++++ DATA PROVIDED
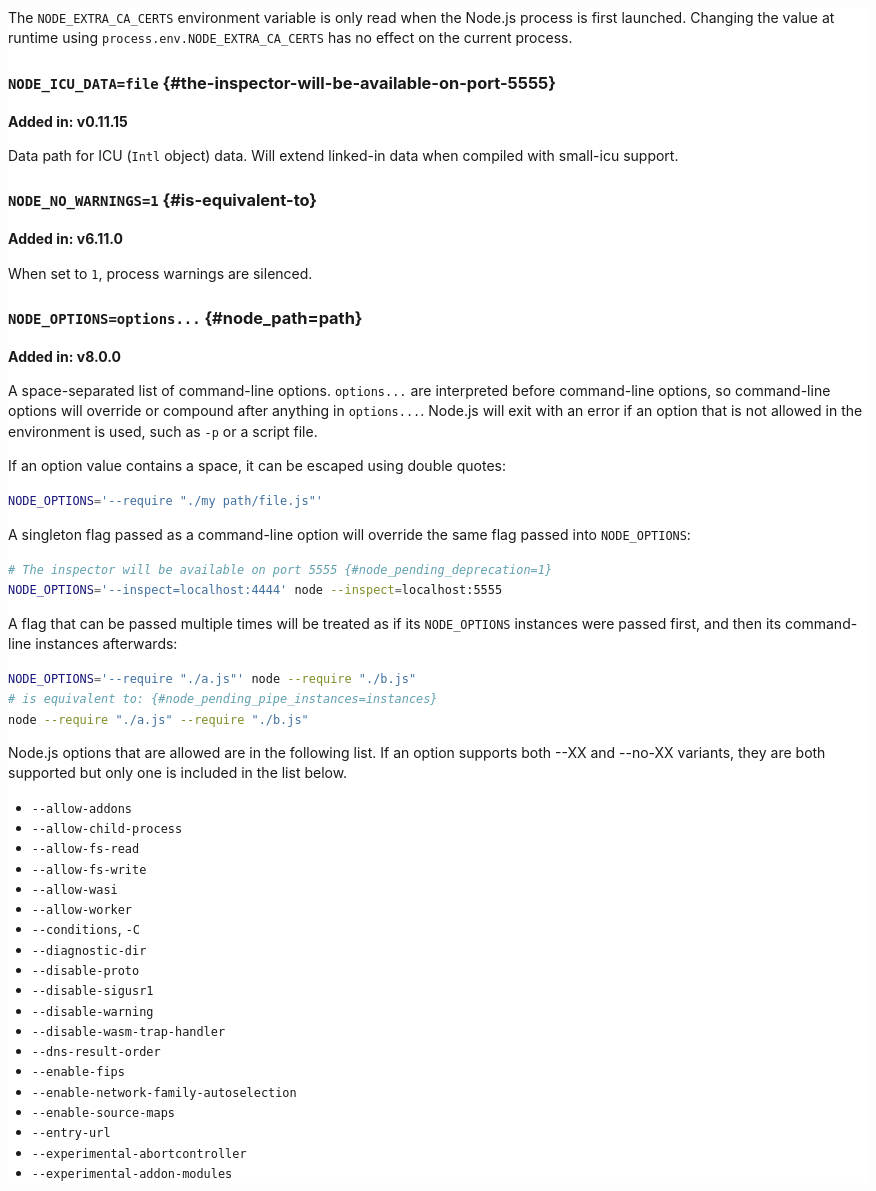 The `NODE_EXTRA_CA_CERTS` environment variable is only read when the Node.js process is first launched. Changing the value at runtime using `process.env.NODE_EXTRA_CA_CERTS` has no effect on the current process.

### `NODE_ICU_DATA=file` {#the-inspector-will-be-available-on-port-5555}

**Added in: v0.11.15**

Data path for ICU (`Intl` object) data. Will extend linked-in data when compiled with small-icu support.

### `NODE_NO_WARNINGS=1` {#is-equivalent-to}

**Added in: v6.11.0**

When set to `1`, process warnings are silenced.

### `NODE_OPTIONS=options...` {#node_path=path}

**Added in: v8.0.0**

A space-separated list of command-line options. `options...` are interpreted before command-line options, so command-line options will override or compound after anything in `options...`. Node.js will exit with an error if an option that is not allowed in the environment is used, such as `-p` or a script file.

If an option value contains a space, it can be escaped using double quotes:

```bash [BASH]
NODE_OPTIONS='--require "./my path/file.js"'
```
A singleton flag passed as a command-line option will override the same flag passed into `NODE_OPTIONS`:

```bash [BASH]
# The inspector will be available on port 5555 {#node_pending_deprecation=1}
NODE_OPTIONS='--inspect=localhost:4444' node --inspect=localhost:5555
```
A flag that can be passed multiple times will be treated as if its `NODE_OPTIONS` instances were passed first, and then its command-line instances afterwards:

```bash [BASH]
NODE_OPTIONS='--require "./a.js"' node --require "./b.js"
# is equivalent to: {#node_pending_pipe_instances=instances}
node --require "./a.js" --require "./b.js"
```
Node.js options that are allowed are in the following list. If an option supports both --XX and --no-XX variants, they are both supported but only one is included in the list below.

- `--allow-addons`
- `--allow-child-process`
- `--allow-fs-read`
- `--allow-fs-write`
- `--allow-wasi`
- `--allow-worker`
- `--conditions`, `-C`
- `--diagnostic-dir`
- `--disable-proto`
- `--disable-sigusr1`
- `--disable-warning`
- `--disable-wasm-trap-handler`
- `--dns-result-order`
- `--enable-fips`
- `--enable-network-family-autoselection`
- `--enable-source-maps`
- `--entry-url`
- `--experimental-abortcontroller`
- `--experimental-addon-modules`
++++++++
* WHAT THIS TASK INVOLVES: The answer must be every line of the records that contains the word "enable".

* RESPONSE:
- `--enable-fips`
- `--enable-network-family-autoselection`
- `--enable-source-maps`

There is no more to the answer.